What's a Girl Like You ...
- Vauxhall
- 1969
Gay women from different generations discuss their experiences in this revealing TV documentary
Lesbian women from very different generations talk frankly about their experiences growing up and coming out in this episode of ITV series Gay Life. From 86-year-old Sybil, a one-time suffragette who recalls discovering her sexuality in the early 20th century, to Julie, a young lesbian feminist challenging social norms through the women's movement, this engaging documentary gives voice to a broad range of women's ideas about their sexuality. Two of the interviewees appeared in the groundbreaking This Week documentary Lesbians (1965), also available to view.
Gay Life was made by London Weekend Television and looked at topics such as the portrayal of gay people in the media, police harassment and gay teachers.
How women are challenging their roles as lesbians.
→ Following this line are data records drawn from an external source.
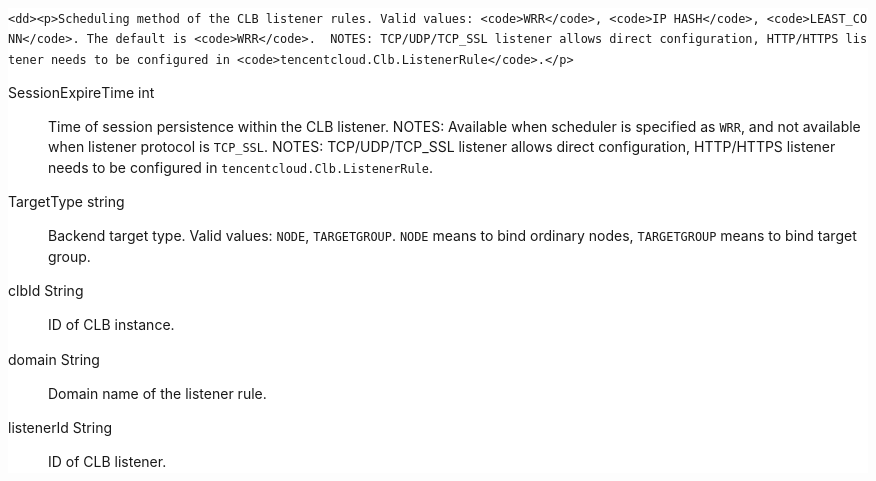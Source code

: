     <dd><p>Scheduling method of the CLB listener rules. Valid values: <code>WRR</code>, <code>IP HASH</code>, <code>LEAST_CONN</code>. The default is <code>WRR</code>.  NOTES: TCP/UDP/TCP_SSL listener allows direct configuration, HTTP/HTTPS listener needs to be configured in <code>tencentcloud.Clb.ListenerRule</code>.</p>
</dd><dt class="property-optional"
            title="Optional">
        <span id="sessionexpiretime_go">
<a data-swiftype-name="resource-property" data-swiftype-type="text" href="#sessionexpiretime_go" style="color: inherit; text-decoration: inherit;">Session<wbr>Expire<wbr>Time</a>
</span>
        <span class="property-indicator"></span>
        <span class="property-type">int</span>
    </dt>
    <dd><p>Time of session persistence within the CLB listener. NOTES: Available when scheduler is specified as <code>WRR</code>, and not available when listener protocol is <code>TCP_SSL</code>.  NOTES: TCP/UDP/TCP_SSL listener allows direct configuration, HTTP/HTTPS listener needs to be configured in <code>tencentcloud.Clb.ListenerRule</code>.</p>
</dd><dt class="property-optional property-replacement"
            title="Optional">
        <span id="targettype_go">
<a data-swiftype-name="resource-property" data-swiftype-type="text" href="#targettype_go" style="color: inherit; text-decoration: inherit;">Target<wbr>Type</a>
</span>
        <span class="property-indicator"></span>
        <span class="property-type">string</span>
    </dt>
    <dd><p>Backend target type. Valid values: <code>NODE</code>, <code>TARGETGROUP</code>. <code>NODE</code> means to bind ordinary nodes, <code>TARGETGROUP</code> means to bind target group.</p>
</dd></dl>
</pulumi-choosable>
</div>

<div>
<pulumi-choosable type="language" values="java">
<dl class="resources-properties"><dt class="property-required"
            title="Required">
        <span id="clbid_java">
<a data-swiftype-name="resource-property" data-swiftype-type="text" href="#clbid_java" style="color: inherit; text-decoration: inherit;">clb<wbr>Id</a>
</span>
        <span class="property-indicator"></span>
        <span class="property-type">String</span>
    </dt>
    <dd><p>ID of CLB instance.</p>
</dd><dt class="property-required"
            title="Required">
        <span id="domain_java">
<a data-swiftype-name="resource-property" data-swiftype-type="text" href="#domain_java" style="color: inherit; text-decoration: inherit;">domain</a>
</span>
        <span class="property-indicator"></span>
        <span class="property-type">String</span>
    </dt>
    <dd><p>Domain name of the listener rule.</p>
</dd><dt class="property-required property-replacement"
            title="Required">
        <span id="listenerid_java">
<a data-swiftype-name="resource-property" data-swiftype-type="text" href="#listenerid_java" style="color: inherit; text-decoration: inherit;">listener<wbr>Id</a>
</span>
        <span class="property-indicator"></span>
        <span class="property-type">String</span>
    </dt>
    <dd><p>ID of CLB listener.</p>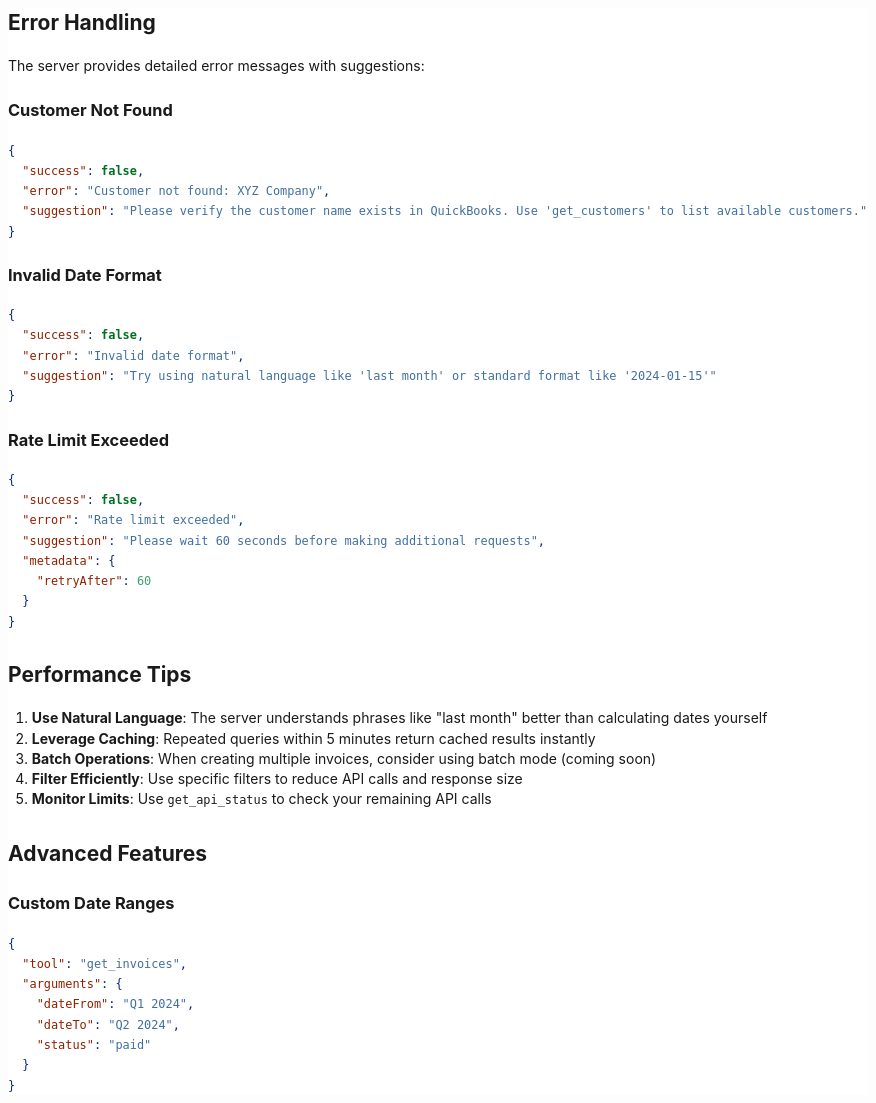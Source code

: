 ## Error Handling

The server provides detailed error messages with suggestions:

### Customer Not Found
```json
{
  "success": false,
  "error": "Customer not found: XYZ Company",
  "suggestion": "Please verify the customer name exists in QuickBooks. Use 'get_customers' to list available customers."
}
```

### Invalid Date Format
```json
{
  "success": false,
  "error": "Invalid date format",
  "suggestion": "Try using natural language like 'last month' or standard format like '2024-01-15'"
}
```

### Rate Limit Exceeded
```json
{
  "success": false,
  "error": "Rate limit exceeded",
  "suggestion": "Please wait 60 seconds before making additional requests",
  "metadata": {
    "retryAfter": 60
  }
}
```

## Performance Tips

1. **Use Natural Language**: The server understands phrases like "last month" better than calculating dates yourself
2. **Leverage Caching**: Repeated queries within 5 minutes return cached results instantly
3. **Batch Operations**: When creating multiple invoices, consider using batch mode (coming soon)
4. **Filter Efficiently**: Use specific filters to reduce API calls and response size
5. **Monitor Limits**: Use `get_api_status` to check your remaining API calls

## Advanced Features

### Custom Date Ranges
```json
{
  "tool": "get_invoices",
  "arguments": {
    "dateFrom": "Q1 2024",
    "dateTo": "Q2 2024",
    "status": "paid"
  }
}
```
Plus, a former suffragette
talks about being a lesbian in the early 1900s.
British cinema boasts a long history of carefully coded queerness, but for much of the 20th century explicit depictions of gay life in drama or documentary were more or less taboo. Gay men were subject to vicious state-sanctioned persecution, while lesbians were socially ostracised and the transgender community ignored and misunderstood. Cinematic and small-screen breakthroughs in the 1950s and 60s played their part in the public debate. Finally acting on the recommendations of the Wolfenden Committee a decade earlier, the 1967 Sexual Offences Act partially decriminalised male homosexuality in England and Wales, between two men over 21, in private. As those caveats suggest, the legislation remained problematic. But it was a step forward, paving the way for further battles - some yet to be won. From early glimpses of 'queer' characters, this collection charts the path towards '67 and beyond, through responses to the AIDS crisis to diverse reflections on queer life today.